An urgent plea for elimination on Nuclear Abolition Day

Opinion: June 5, 2010, Tilman Ruff

The future of humanity and our world can only be free of nuclear weapons. There is no other way. It must be completed urgently, before our luck runs out. The bargain at the heart of the nuclear Non-Proliferation Treaty (NPT) is sound.

Those with nuclear weapons must eliminate them; those without nuclear weapons must not acquire them. One standard for all: zero nuclear weapons. The materials and means to produce these worst weapons of terror must be controlled or removed, everywhere.

The NPT review conference concluded last week in New York bore some edible fruit. Its final document for the first time mentions a comprehensive legal framework to eradicate nuclear weapons. It affirms the salience of international humanitarian law to nuclear weapons. It specifies actions needed to progress disarmament, and that the review conference in 2015 will consider next steps for full implementation of nuclear disarmament. Steps were agreed towards a zone free of weapons of mass destruction in the Middle East.

But the conference made it painfully clear that, after 40 years, the NPT alone and the current piecemeal, step-by-small-step approach cannot deliver us to a world free of nuclear weapons, and that those who possess nuclear weapons and their hangers-on suffer an addiction that they are not yet willing to give up. By what right do they violate every standard of ethics, humanity, law, justice and evidence to jeopardise the future of all of us and the earth that sustains all? The rest of us must help them overcome this terrible addiction.

Unfortunately, the NPT does not have the process, organisation, detailed plan, timelines or sanctions for getting the job of nuclear abolition done.
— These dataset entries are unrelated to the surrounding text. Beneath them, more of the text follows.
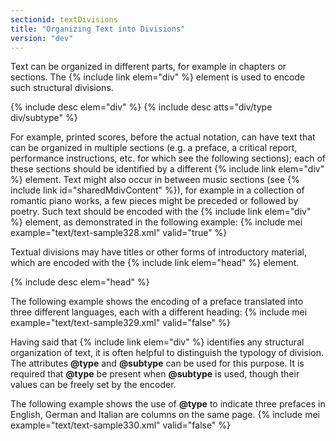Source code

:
 ```yaml
---
sectionid: textDivisions
title: "Organizing Text into Divisions"
version: "dev"
---
```


Text can be organized in different parts, for example in chapters or sections. The {% include link elem="div" %} element is used to encode such structural divisions.

  
{% include desc elem="div" %} 
{% include desc atts="div/type div/subtype" %} 
 

For example, printed scores, before the actual notation, can have text that can be organized in multiple sections (e.g. a preface, a critical report, performance instructions, etc. for which see the following sections); each of these sections should be identified by a different {% include link elem="div" %} element. Text might also occur in between music sections (see {% include link id="sharedMdivContent" %}), for example in a collection of romantic piano works, a few pieces might be preceded or followed by poetry. Such text should be encoded with the {% include link elem="div" %} element, as demonstrated in the following example:
{% include mei example="text/text-sample328.xml" valid="true" %}
    
Textual divisions may have titles or other forms of introductory material, which are encoded with the {% include link elem="head" %} element.

  
{% include desc elem="head" %} 
 

The following example shows the encoding of a preface translated into three different languages, each with a different heading:
{% include mei example="text/text-sample329.xml" valid="false" %}
    
Having said that {% include link elem="div" %} identifies any structural organization of text, it is often helpful to distinguish the typology of division. The attributes **@type** and **@subtype** can be used for this purpose. It is required that **@type** be present when **@subtype** is used, though their values can be freely set by the encoder.

The following example shows the use of **@type** to indicate three prefaces in English, German and Italian are columns on the same page.
{% include mei example="text/text-sample330.xml" valid="false" %}
    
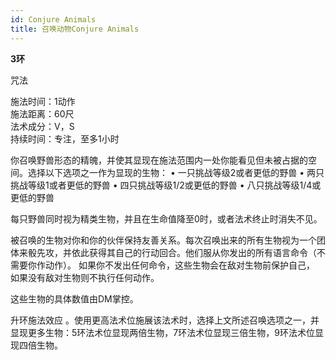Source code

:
 ```yaml
---
id: Conjure Animals
title: 召唤动物Conjure Animals
---
```


**3环**

咒法

施法时间：1动作  
施法距离：60尺  
法术成分：V，S  
持续时间：专注，至多1小时  


你召唤野兽形态的精魄，并使其显现在施法范围内一处你能看见但未被占据的空间。选择以下选项之一作为显现的生物：
• 一只挑战等级2或者更低的野兽
• 两只挑战等级1或者更低的野兽
• 四只挑战等级1/2或更低的野兽
• 八只挑战等级1/4或更低的野兽


每只野兽同时视为精类生物，并且在生命值降至0时，或者法术终止时消失不见。


被召唤的生物对你和你的伙伴保持友善关系。每次召唤出来的所有生物视为一个团体来骰先攻，并依此获得其自己的行动回合。他们服从你发出的所有语言命令（不需要你作动作）。
如果你不发出任何命令，这些生物会在敌对生物前保护自己，
如果没有敌对生物则不执行任何动作。


这些生物的具体数值由DM掌控。

升环施法效应
。使用更高法术位施展该法术时，选择上文所述召唤选项之一，并显现更多生物：5环法术位显现两倍生物，7环法术位显现三倍生物，9环法术位显现四倍生物。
The most important outcome of the NPT review conference was probably not the final document, but the unprecedented level of recognition and support by the majority of the world’s governments — underpinned by the strong and coordinated voices of worldwide civil society — that a comprehensive, binding, phased, verified legal framework is needed to abolish nuclear weapons, and that preparations for negotiation of such a treaty should begin, not at the next NPT review conference in five years, but now.
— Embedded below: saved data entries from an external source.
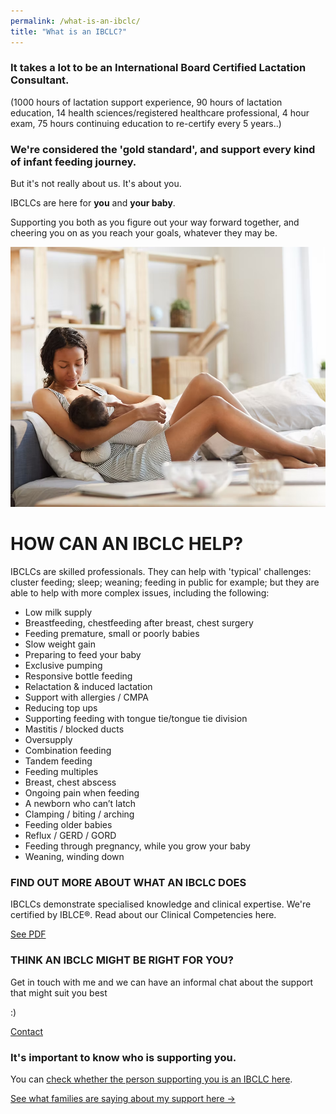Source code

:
 ```yaml
---
permalink: /what-is-an-ibclc/
title: "What is an IBCLC?"
---
```


### It takes a lot to be an International Board Certified Lactation Consultant.
 
(1000 hours of lactation support experience, 90 hours of lactation education, 14 health sciences/registered healthcare professional, 4 hour exam, 75 hours continuing education to re-certify every 5 years..)

### We're considered the 'gold standard', and support every kind of infant feeding journey.

But it's not really about us. It's about you.

IBCLCs are here for **you** and **your baby**.

Supporting you both as you figure out your way forward together, and cheering you on as you reach your goals, whatever they may be.

![Mother and baby reclined](../assets/images/mum-reclined.png)

# HOW CAN AN IBCLC HELP?

IBCLCs are skilled professionals. They can help with 'typical' challenges: cluster feeding; sleep; weaning; feeding in public for example; but they are able to help with more complex issues, including the following:

- Low milk supply
- Breastfeeding, chestfeeding after breast, chest surgery
- Feeding premature, small or poorly babies
- Slow weight gain
- Preparing to feed your baby
- Exclusive  pumping
- Responsive bottle feeding
- Relactation & induced lactation
- Support with allergies / CMPA
- Reducing top ups
- Supporting feeding with tongue tie/tongue tie division
- Mastitis / blocked ducts
- Oversupply
- Combination feeding
- Tandem feeding
- Feeding multiples
- Breast, chest abscess
- Ongoing pain when feeding
- A newborn who can’t latch
- Clamping / biting / arching
- Feeding older babies
- Reflux / GERD / GORD
- Feeding through pregnancy, while you grow your baby
- Weaning, winding down

### FIND OUT MORE ABOUT WHAT AN IBCLC DOES
IBCLCs demonstrate specialised
knowledge and clinical expertise. We're certified by IBLCE®.
Read about our Clinical Competencies here.

[See PDF](https://iblce.org/wp-content/uploads/2018/12/clinical-competencies-2018.pdf)

### THINK AN IBCLC MIGHT BE RIGHT FOR YOU?
Get in touch with me and we can have an informal chat about the support that might suit you best

:)

[Contact](../contact)

### It's important to know who is supporting you.

You can [check whether the person supporting you is an IBCLC here](https://iblce.org/ibclc-credential-verification/).

[See what families are saying about my support here →](../feedback)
We must not let positive recent developments and talk of the review conference’s success in not going backwards falsely lull us into acting as if nuclear disarmament was in hand and on track. People of goodwill the world over must work together to add their diverse and unique voices to build an overwhelming tide that will help their leaders to work together to start negotiations on a global treaty to eliminate and outlaw nuclear weapons. Much work has already been done on how such a treaty will best be negotiated, and what its essential elements will be. More work and dialogue are needed. But to be clear, most of the work required is not technical, it is in changing policies of nuclear addiction.
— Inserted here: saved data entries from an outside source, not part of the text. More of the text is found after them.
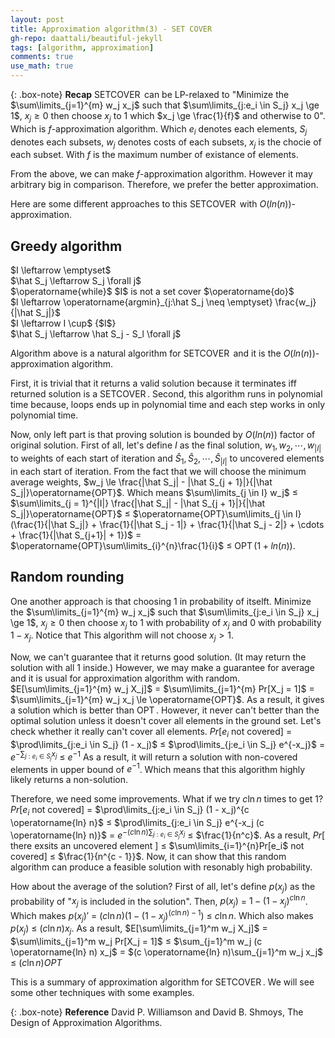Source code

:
 ```yaml
---
layout: post
title: Approximation algorithm(3) - SET COVER
gh-repo: daattali/beautiful-jekyll
tags: [algorithm, approximation]
comments: true
use_math: true
---
```


{: .box-note}
**Recap** $\operatorname{SET COVER}$ can be LP-relaxed to "Minimize the $\sum\limits_{j=1}^{m} w_j x_j$ such that $\sum\limits_{j:e_i \in S_j} x_j \ge 1$, $x_j \ge 0$ then choose $x_j$ to $1$ which $x_j \ge \frac{1}{f}$ and otherwise to 0". Which is $f$-approximation algorithm. Which $e_i$ denotes each elements, $S_j$ denotes each subsets, $w_j$ denotes costs of each subsets, $x_j$ is the chocie of each subset. With $f$ is the maximum number of existance of elements.

From the above, we can make $f$-approximation algorithm.
However it may arbitrary big in comparison.
Therefore, we prefer the better approximation.

Here are some different approaches to this $\operatorname{SET COVER}$ with $O(ln(n))$-approximation.

## Greedy algorithm

<div class="alg">
    $I \leftarrow \emptyset$<br>
    $\hat S_j \leftarrow S_j \forall j$<br>
    $\operatorname{while}$ $I$ is not a set cover $\operatorname{do}$<br>
    <div class="alg">
        $l \leftarrow \operatorname{argmin}_{j:\hat S_j \neq \emptyset} \frac{w_j}{|\hat S_j|}$<br>
        $I \leftarrow I \cup$ {$l$}<br>
        $\hat S_j \leftarrow \hat S_j - S_l \forall j$<br>
    </div>
</div>

Algorithm above is a natural algorithm for $\operatorname{SET COVER}$ and it is the $O(ln(n))$-approximation algorithm.

First, it is trivial that it returns a valid solution because it terminates iff returned solution is a $\operatorname{SET COVER}$.
Second, this algorithm runs in polynomial time because, loops ends up in polynomial time and each step works in only polynomial time.

Now, only left part is that proving solution is bounded by $O(ln(n))$ factor of original solution.
First of all, let's define $I$ as the final solution, $w_1, w_2, \cdots, w_{|I|}$ to weights of each start of iteration and $\hat S_1, \hat S_2, \cdots, \hat S_{|I|}$ to uncovered elements in each start of iteration. 
From the fact that we will choose the minimum average weights, $w_j \le \frac{|\hat S_j| - |\hat S_{j + 1}|}{|\hat S_j|}\operatorname{OPT}$.
Which means $\sum\limits_{j \in I} w_j$ $\le$ $\sum\limits_{j = 1}^{|I|} \frac{|\hat S_j| - |\hat S_{j + 1}|}{|\hat S_j|}\operatorname{OPT}$ $\le$ $\operatorname{OPT}\sum\limits_{j \in I}(\frac{1}{|\hat S_j|} + \frac{1}{|\hat S_j - 1|} + \frac{1}{|\hat S_j - 2|} + \cdots + \frac{1}{|\hat S_{j+1}| + 1})$ $=$ $\operatorname{OPT}\sum\limits_{i}^{n}\frac{1}{i}$ $\le$ $\operatorname{OPT}(1 + ln(n))$.

## Random rounding

One another approach is that choosing 1 in probability of itselft.
Minimize the $\sum\limits_{j=1}^{m} w_j x_j$ such that $\sum\limits_{j:e_i \in S_j} x_j \ge 1$, $x_j \ge 0$ then choose $x_j$ to $1$ with probability of $x_j$ and $0$ with probability $1 - x_j$. Notice that This algorithm will not choose $x_j > 1$.

Now, we can't guarantee that it returns good solution. (It may return the solution with all $1$ inside.)
However, we may make a guarantee for average and it is usual for approximation algorithm with random.
$E[\sum\limits_{j=1}^{m} w_j X_j]$ $=$ $\sum\limits_{j=1}^{m} Pr[X_j = 1]$ $=$ $\sum\limits_{j=1}^{m} w_j x_j \le \operatorname{OPT}$.
As a result, it gives a solution which is better than $\operatorname{OPT}$.
However, it never can't better than the optimal solution unless it doesn't cover all elements in the ground set.
Let's check whether it really can't cover all elements.
$Pr[e_i$ not covered$]$ $=$ $\prod\limits_{j:e_i \in S_j} (1 - x_j)$ $\le$ $\prod\limits_{j:e_i \in S_j} e^{-x_j}$ $=$ $e^{-\sum_{j:e_i \in S_j} x_j}$ $\le$ $e^{-1}$
As a result, it will return a solution with non-covered elements in upper bound of $e^{-1}$.
Which means that this algorithm highly likely returns a non-solution.

Therefore, we need some improvements.
What if we try $c \operatorname{ln} n$ times to get $1$?
$Pr[e_i$ not covered$]$ $=$ $\prod\limits_{j:e_i \in S_j} (1 - x_j)^{c \operatorname{ln} n}$ $\le$ $\prod\limits_{j:e_i \in S_j} e^{-x_j (c \operatorname{ln} n)}$ $=$ $e^{-(c \operatorname{ln} n) \sum_{j:e_i \in S_j} x_j}$ $\le$ $\frac{1}{n^c}$.
As a result, $Pr[$ there exsits an uncovered element $]$ $\le$ $\sum\limits_{i=1}^{n}Pr[e_i$ not covered$]$ $\le$ $\frac{1}{n^{c - 1}}$.
Now, it can show that this random algorithm can produce a feasible solution with resonably high probability.

How about the average of the solution?
First of all, let's define $p(x_j)$ as the probability of "$x_j$ is included in the solution".
Then, $p(x_j)$ $=$ $1 - (1-x_j)^{c \operatorname{ln} n}$.
Which makes $p(x_j)'$ $=$ $(c \operatorname{ln} n)(1 - (1-x_j)^{(c \operatorname{ln} n) - 1})$ $\le$ $c \operatorname{ln} n$.
Which also makes $p(x_j)$ $\le$ $(c \operatorname{ln} n) x_j$.
As a result, $E[\sum\limits_{j=1}^m w_j X_j]$ $=$ $\sum\limits_{j=1}^m w_j Pr[X_j = 1]$ $\le$ $\sum_{j=1}^m w_j (c \operatorname{ln} n) x_j$ $=$ $(c \operatorname{ln} n)\sum_{j=1}^m w_j x_j$ $\le$ $(c \operatorname{ln} n) OPT$

This is a summary of approximation algorithm for $\operatorname{SETCOVER}$.
We will see some other techniques with some examples.

{: .box-note}
**Reference** David P. Williamson and David B. Shmoys, The Design of Approximation Algorithms.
Like smallpox, polio, pandemic influenza, HIV and other pathogens, nuclear weapons are common enemies. They seal our shared fate. The first global Nuclear Abolition Day — 5 June 2010 — coincides appropriately with World Environment Day. Nuclear weapons pose the greatest immediate threat to global survival and health. Abolishing nuclear weapons will stop adding to the vast toxic and radioactive legacy from nuclear weapons production and testing. It will also free enormous resources urgently needed to address climate change and other humanitarian needs.

One humanity, one world, one justice, one law: zero nuclear weapons. A nuclear weapons convention: now we can.

Tilman Ruff is Chair of the Board of the International Campaign to Abolish Nuclear Weapons (Australia) and the ICAN Working Group for International Physicians for the Prevention of Nuclear War.